Every child should be taught that the Government of the United States, as has already been said, is not an organization which produces a profit, but rather an organization which is a perpetual consumer; that the people of the Government should support it, and in no instance should the Government support the people. When a child or an individual thinks that he can be dependent upon society, then he becomes an enemy of society.

Source: Elder Joseph L. Wirthlin
General Conference, October 1939

Topics: Welfare

 


 

The gathering together upon the land of Zion, and upon her stakes, may be for a defense, and for a refuge from the storm, and from wrath when it shall be poured out without mixture upon the whole earth.

Here is the place of refuge—America. When I read the story last week of the people leaving London, and Paris to go into the rural districts, digging trenches on their front lawns, and gas chambers being built in every home, everybody being prepared to put on gas masks suddenly, as in a few hours these cities might have been engulfed in a terrible raid such as modern war provides, I said: “Thank God for the Atlantic and Pacific Oceans that separate us, (at least from the immediate danger,) from these perils. There is no place on earth so secure as in these United States, and it is the business of every Latter-day Saint to be loyal to this government.

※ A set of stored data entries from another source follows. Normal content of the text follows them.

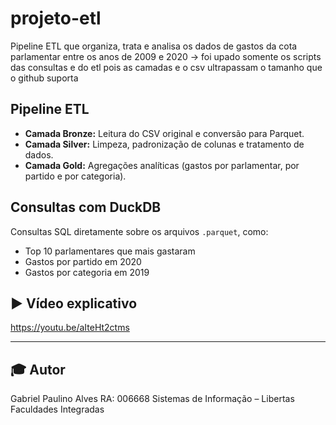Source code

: # projeto-etl
Pipeline ETL que organiza, trata e analisa os dados de gastos da cota parlamentar entre os anos de 2009 e 2020 -> foi upado somente os scripts das consultas e do etl pois as camadas e o csv ultrapassam o tamanho que o github suporta
## Pipeline ETL

- **Camada Bronze:** Leitura do CSV original e conversão para Parquet.
- **Camada Silver:** Limpeza, padronização de colunas e tratamento de dados.
- **Camada Gold:** Agregações analíticas (gastos por parlamentar, por partido e por categoria).

## Consultas com DuckDB

Consultas SQL diretamente sobre os arquivos `.parquet`, como:

- Top 10 parlamentares que mais gastaram
- Gastos por partido em 2020
- Gastos por categoria em 2019

## ▶️ Vídeo explicativo

https://youtu.be/aIteHt2ctms

---

## 🎓 Autor

Gabriel Paulino Alves  RA: 006668
Sistemas de Informação – Libertas Faculdades Integradas
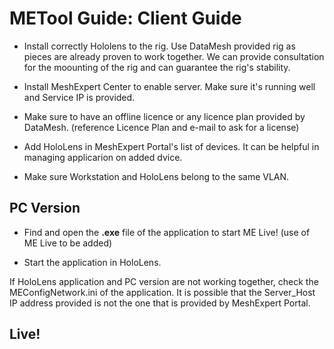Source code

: # METool Guide: Client Guide

- Install correctly Hololens to the rig.
  Use DataMesh provided rig as pieces are
  already proven to work together. We can
  provide consultation for the moounting of
  the rig and can guarantee the rig's stability.
  
- Install MeshExpert Center to enable server.
  Make sure it's running well and Service IP is
  provided.
  
- Make sure to have an offline licence or any 
  licence plan provided by DataMesh.
  (reference Licence Plan and e-mail to ask for a license)

- Add HoloLens in MeshExpert Portal's list
  of devices. It can be helpful in managing
  applicarion on added dvice.
  
- Make sure Workstation and HoloLens belong to
  the same VLAN.
  
## PC Version
- Find and open the **.exe** file of the 
  application to start ME Live!
  (use of ME Live to be added)
  
- Start the application in HoloLens.

If HoloLens application and PC version are not
working together, check the MEConfigNetwork.ini
of the application. 
It is possible that the Server_Host IP address
provided is not the one that is provided by 
MeshExpert Portal. 

## Live!


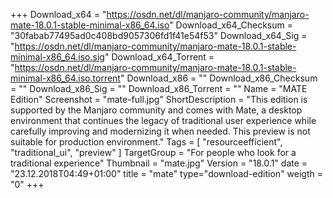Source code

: +++
Download_x64 = "https://osdn.net/dl/manjaro-community/manjaro-mate-18.0.1-stable-minimal-x86_64.iso"
Download_x64_Checksum = "30fabab77495ad0c408bd9057306fd1f41e54f53"
Download_x64_Sig = "https://osdn.net/dl/manjaro-community/manjaro-mate-18.0.1-stable-minimal-x86_64.iso.sig"
Download_x64_Torrent = "https://osdn.net/dl/manjaro-community/manjaro-mate-18.0.1-stable-minimal-x86_64.iso.torrent"
Download_x86 = ""
Download_x86_Checksum = ""
Download_x86_Sig = ""
Download_x86_Torrent = ""
Name = "MATE Edition"
Screenshot = "mate-full.jpg"
ShortDescription = "This edition is supported by the Manjaro community and comes with Mate, a desktop environment that continues the legacy of traditional user experience while carefully improving and modernizing it when needed. This preview is not suitable for production environment."
Tags = [ "resourceefficient", "traditional_ui", "preview" ]
TargetGroup = "For people who look for a traditional experience"
Thumbnail = "mate.jpg"
Version = "18.0.1"
date = "23.12.2018T04:49+01:00"
title = "mate"
type="download-edition"
weigth = "0"
+++

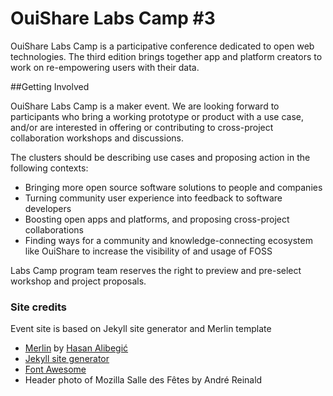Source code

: OuiShare Labs Camp &num;3
===========

OuiShare Labs Camp is a participative conference dedicated to open web technologies. The third edition brings together app and platform creators to work on re-empowering users with their data.

##Getting Involved

OuiShare Labs Camp is a maker event. We are looking forward to participants who bring a working prototype or product with a use case, and/or are interested in offering or contributing to cross-project collaboration workshops and discussions.

The clusters should be describing use cases and proposing action in the following contexts:

- Bringing more open source software solutions to people and companies
- Turning community user experience into feedback to software developers
- Boosting open apps and platforms, and proposing cross-project collaborations
- Finding ways for a community and knowledge-connecting ecosystem like OuiShare to increase the visibility of and usage of FOSS

Labs Camp program team reserves the right to preview and pre-select workshop and project proposals.




### Site credits

Event site is based on Jekyll site generator and Merlin template

 * [Merlin](https://github.com/halibegic/merlin) by [Hasan Alibegić](http://www.twitter.com/halibegic)
 * [Jekyll site generator](http://jekyllrb.com/)
 * [Font Awesome](ttp://fontawesome.io/)
 * Header photo of Mozilla Salle des Fêtes by André Reinald

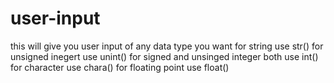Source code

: # user-input
this will give you user input of any data type you want
for string use str()
for unsigned inegert use unint()
for signed and unsinged integer both use int()
for character use chara()
for floating point use float()
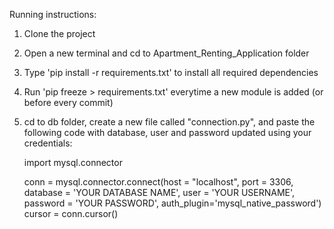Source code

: Running instructions:

1. Clone the project
2. Open a new terminal and cd to Apartment_Renting_Application folder
3. Type 'pip install -r requirements.txt' to install all required dependencies
4. Run 'pip freeze > requirements.txt' everytime a new module is added (or before every commit)
5. cd to db folder, create a new file called "connection.py", and paste the following code with database, user and password updated using your credentials:
    
    import mysql.connector

    conn = mysql.connector.connect(host = "localhost",
                               port = 3306,
                               database = 'YOUR DATABASE NAME',
                               user = 'YOUR USERNAME',
                               password = 'YOUR PASSWORD',
                               auth_plugin='mysql_native_password')
    cursor = conn.cursor()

That is why the Church is undertaking this relief program, to win everybody off from the back of the government and from off the back of the state, who can stand on his own feet. Many of you aged people may feel somewhat offended that you have been asked if you can support yourselves and not be a burden upon the State or the Nation, for we can lie down upon our Government to the extent that we may imperil its credit and produce the very conditions that would bring the same revolutions and the same troubles that engulf the Old World. God bless us that we may not come to that day, and Latter-day Saints, show the way!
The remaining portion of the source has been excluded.